COMBINED IMMUNOTHERAPY USING INTERFERON-α, INTERLEUKIN-2 AND LYMPHOKINE-ACTIVATED KILLER CELLS

Improvement of Quality of Life in Patients with Advanced Renal Cell Carcinoma

Abstract

The goal of any treatment strategy for cancer is to improve not only patient survival but also quality of that survival. Between March 1990 and February 1993, we treated 10 patients with advanced RCC (9 men and 1 women) by combined immunotherapy using natural interferon-α (IFN-α), recombinant interleukin-2 (rIL-2) and lymphokine-activated killer (LAK) cells, and resulting the quality of life (QOL) issues examined.
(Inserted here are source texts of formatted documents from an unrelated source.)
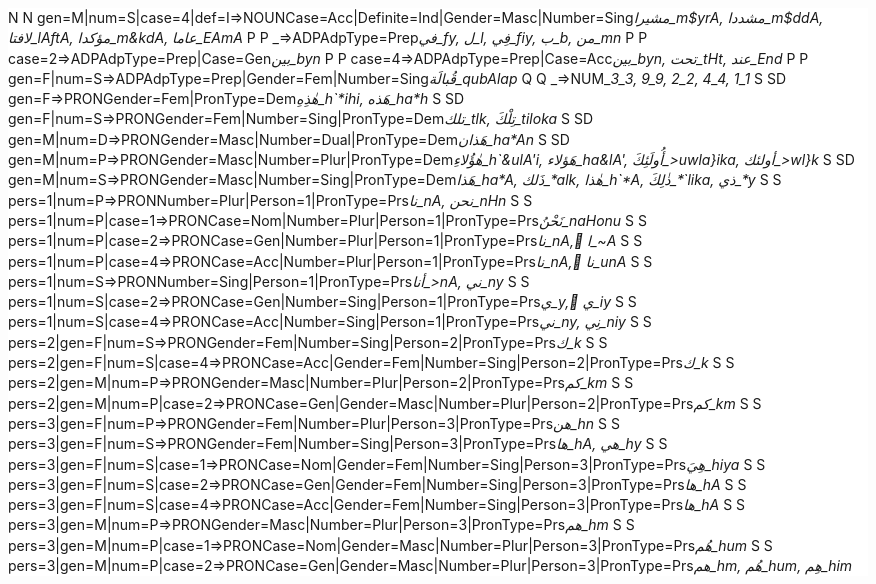   <tr><td>N N gen=M|num=S|case=4|def=I</td><td>=&gt;</td><td>NOUN</td><td>Case=Acc|Definite=Ind|Gender=Masc|Number=Sing</td><td><em>مشيرا_m$yrA, مشددا_m$ddA, لافتا_lAftA, مؤكدا_m&amp;kdA, عاما_EAmA</em></td></tr>
  <tr style="background:lightgray"><td>P P _</td><td>=&gt;</td><td>ADP</td><td>AdpType=Prep</td><td><em>في_fy, ل_l, فِي_fiy, ب_b, من_mn</em></td></tr>
  <tr><td>P P case=2</td><td>=&gt;</td><td>ADP</td><td>AdpType=Prep|Case=Gen</td><td><em>بين_byn</em></td></tr>
  <tr style="background:lightgray"><td>P P case=4</td><td>=&gt;</td><td>ADP</td><td>AdpType=Prep|Case=Acc</td><td><em>بين_byn, تحت_tHt, عند_End</em></td></tr>
  <tr><td>P P gen=F|num=S</td><td>=&gt;</td><td>ADP</td><td>AdpType=Prep|Gender=Fem|Number=Sing</td><td><em>قُبالَة_qubAlap</em></td></tr>
  <tr style="background:lightgray"><td>Q Q _</td><td>=&gt;</td><td>NUM</td><td>_</td><td><em>3_3, 9_9, 2_2, 4_4, 1_1</em></td></tr>
  <tr><td>S SD gen=F</td><td>=&gt;</td><td>PRON</td><td>Gender=Fem|PronType=Dem</td><td><em>هٰذِهِ_h`*ihi, هَذه_ha*h</em></td></tr>
  <tr style="background:lightgray"><td>S SD gen=F|num=S</td><td>=&gt;</td><td>PRON</td><td>Gender=Fem|Number=Sing|PronType=Dem</td><td><em>تلك_tlk, تِلْكَ_tiloka</em></td></tr>
  <tr><td>S SD gen=M|num=D</td><td>=&gt;</td><td>PRON</td><td>Gender=Masc|Number=Dual|PronType=Dem</td><td><em>هَذان_ha*An</em></td></tr>
  <tr style="background:lightgray"><td>S SD gen=M|num=P</td><td>=&gt;</td><td>PRON</td><td>Gender=Masc|Number=Plur|PronType=Dem</td><td><em>هٰؤُلاءِ_h`&amp;ulA'i, هَؤلاء_ha&amp;lA', أُولَئِكَ_&gt;uwla}ika, أولئك_&gt;wl}k</em></td></tr>
  <tr><td>S SD gen=M|num=S</td><td>=&gt;</td><td>PRON</td><td>Gender=Masc|Number=Sing|PronType=Dem</td><td><em>هَذا_ha*A, ذَلك_*alk, هٰذا_h`*A, ذٰلِكَ_*`lika, ذي_*y</em></td></tr>
  <tr style="background:lightgray"><td>S S pers=1|num=P</td><td>=&gt;</td><td>PRON</td><td>Number=Plur|Person=1|PronType=Prs</td><td><em>نا_nA, نحن_nHn</em></td></tr>
  <tr><td>S S pers=1|num=P|case=1</td><td>=&gt;</td><td>PRON</td><td>Case=Nom|Number=Plur|Person=1|PronType=Prs</td><td><em>نَحْنُ_naHonu</em></td></tr>
  <tr style="background:lightgray"><td>S S pers=1|num=P|case=2</td><td>=&gt;</td><td>PRON</td><td>Case=Gen|Number=Plur|Person=1|PronType=Prs</td><td><em>نا_nA, ّا_~A</em></td></tr>
  <tr><td>S S pers=1|num=P|case=4</td><td>=&gt;</td><td>PRON</td><td>Case=Acc|Number=Plur|Person=1|PronType=Prs</td><td><em>نا_nA, ُنا_unA</em></td></tr>
  <tr style="background:lightgray"><td>S S pers=1|num=S</td><td>=&gt;</td><td>PRON</td><td>Number=Sing|Person=1|PronType=Prs</td><td><em>أنا_&gt;nA, ني_ny</em></td></tr>
  <tr><td>S S pers=1|num=S|case=2</td><td>=&gt;</td><td>PRON</td><td>Case=Gen|Number=Sing|Person=1|PronType=Prs</td><td><em>ي_y, ِي_iy</em></td></tr>
  <tr style="background:lightgray"><td>S S pers=1|num=S|case=4</td><td>=&gt;</td><td>PRON</td><td>Case=Acc|Number=Sing|Person=1|PronType=Prs</td><td><em>ني_ny, نِي_niy</em></td></tr>
  <tr><td>S S pers=2|gen=F|num=S</td><td>=&gt;</td><td>PRON</td><td>Gender=Fem|Number=Sing|Person=2|PronType=Prs</td><td><em>ك_k</em></td></tr>
  <tr style="background:lightgray"><td>S S pers=2|gen=F|num=S|case=4</td><td>=&gt;</td><td>PRON</td><td>Case=Acc|Gender=Fem|Number=Sing|Person=2|PronType=Prs</td><td><em>ك_k</em></td></tr>
  <tr><td>S S pers=2|gen=M|num=P</td><td>=&gt;</td><td>PRON</td><td>Gender=Masc|Number=Plur|Person=2|PronType=Prs</td><td><em>كم_km</em></td></tr>
  <tr style="background:lightgray"><td>S S pers=2|gen=M|num=P|case=2</td><td>=&gt;</td><td>PRON</td><td>Case=Gen|Gender=Masc|Number=Plur|Person=2|PronType=Prs</td><td><em>كم_km</em></td></tr>
  <tr><td>S S pers=3|gen=F|num=P</td><td>=&gt;</td><td>PRON</td><td>Gender=Fem|Number=Plur|Person=3|PronType=Prs</td><td><em>هن_hn</em></td></tr>
  <tr style="background:lightgray"><td>S S pers=3|gen=F|num=S</td><td>=&gt;</td><td>PRON</td><td>Gender=Fem|Number=Sing|Person=3|PronType=Prs</td><td><em>ها_hA, هي_hy</em></td></tr>
  <tr><td>S S pers=3|gen=F|num=S|case=1</td><td>=&gt;</td><td>PRON</td><td>Case=Nom|Gender=Fem|Number=Sing|Person=3|PronType=Prs</td><td><em>هِيَ_hiya</em></td></tr>
  <tr style="background:lightgray"><td>S S pers=3|gen=F|num=S|case=2</td><td>=&gt;</td><td>PRON</td><td>Case=Gen|Gender=Fem|Number=Sing|Person=3|PronType=Prs</td><td><em>ها_hA</em></td></tr>
  <tr><td>S S pers=3|gen=F|num=S|case=4</td><td>=&gt;</td><td>PRON</td><td>Case=Acc|Gender=Fem|Number=Sing|Person=3|PronType=Prs</td><td><em>ها_hA</em></td></tr>
  <tr style="background:lightgray"><td>S S pers=3|gen=M|num=P</td><td>=&gt;</td><td>PRON</td><td>Gender=Masc|Number=Plur|Person=3|PronType=Prs</td><td><em>هم_hm</em></td></tr>
  <tr><td>S S pers=3|gen=M|num=P|case=1</td><td>=&gt;</td><td>PRON</td><td>Case=Nom|Gender=Masc|Number=Plur|Person=3|PronType=Prs</td><td><em>هُم_hum</em></td></tr>
  <tr style="background:lightgray"><td>S S pers=3|gen=M|num=P|case=2</td><td>=&gt;</td><td>PRON</td><td>Case=Gen|Gender=Masc|Number=Plur|Person=3|PronType=Prs</td><td><em>هم_hm, هُم_hum, هِم_him</em></td></tr>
The ages of the patients ranged from 36 to 78 years (mean: 60.2) and the performance status (PS) ranged from 30 to 100% (mean: 77%). There were 8 lung, 3 bone, 2 brain and 1 neck and para-aortic lymph node metastases. We could evaluate 8 patients, 2 patients dropped out because of bone fracture and acute pneumonia. The protocol was as follows; 1×10⁶IU of rIL-2 as an intravenous infusion and 6×10⁶IU of IFN-α intramuscularly on days 1-7 and 15-21. In additions LAK cells obtained from the patients were given on days 14, 21, 28, and 35 intravenously. This protocol was repeated for more than three cycles (mean: 4.13 cycles) in each patient. The maintenance therapy on outpatient basis were performed in 4 patients after confirmation of the safety of the combined immunotherapy. This outpatient regimen was composed of 1×10⁶IU of rIL-2 intravenously, 6×10⁶IU of IFN-α intramuscularly on days, 1, 8, 15, 22, and 29, plus LAK cells on days 15 and 29. We repeated this protocol for 3-5 cycles (mean: 4.25 cycles). PS were 78.8±8.61% (mean±S. E.) when the patients entered into this study. After one month, PS increased to 92.5±4.12% (p=0.054) and after three months, to 90.0±4.23% (p=0.122). The mean survivsal period was 18 months. PS were improved remarkably from 30% to 80% in the patient who had cervival vertebrae metastasis. PS was maintained in 3 patients of 4, over 3 months by the maintenance therapy. The side effects were fever (75%), anemia (50%), granulocytopenia (25%), and gastrointestinal toxicity (12.5%), but no toxicities were more than grade II according to WHO classification. No toxicity worse than WHO gradel I was observed in the maintenance therapy, therefore this outpatient regimen was completed safely in all four patients. The response rate was 25% (2 PR, 1 NC and 5 PD) by this combined immunotherapy. These findings suggested that this combined immunotherapy regimen was the alternative strategy in order to improve QOL in the patients with advanced RCC.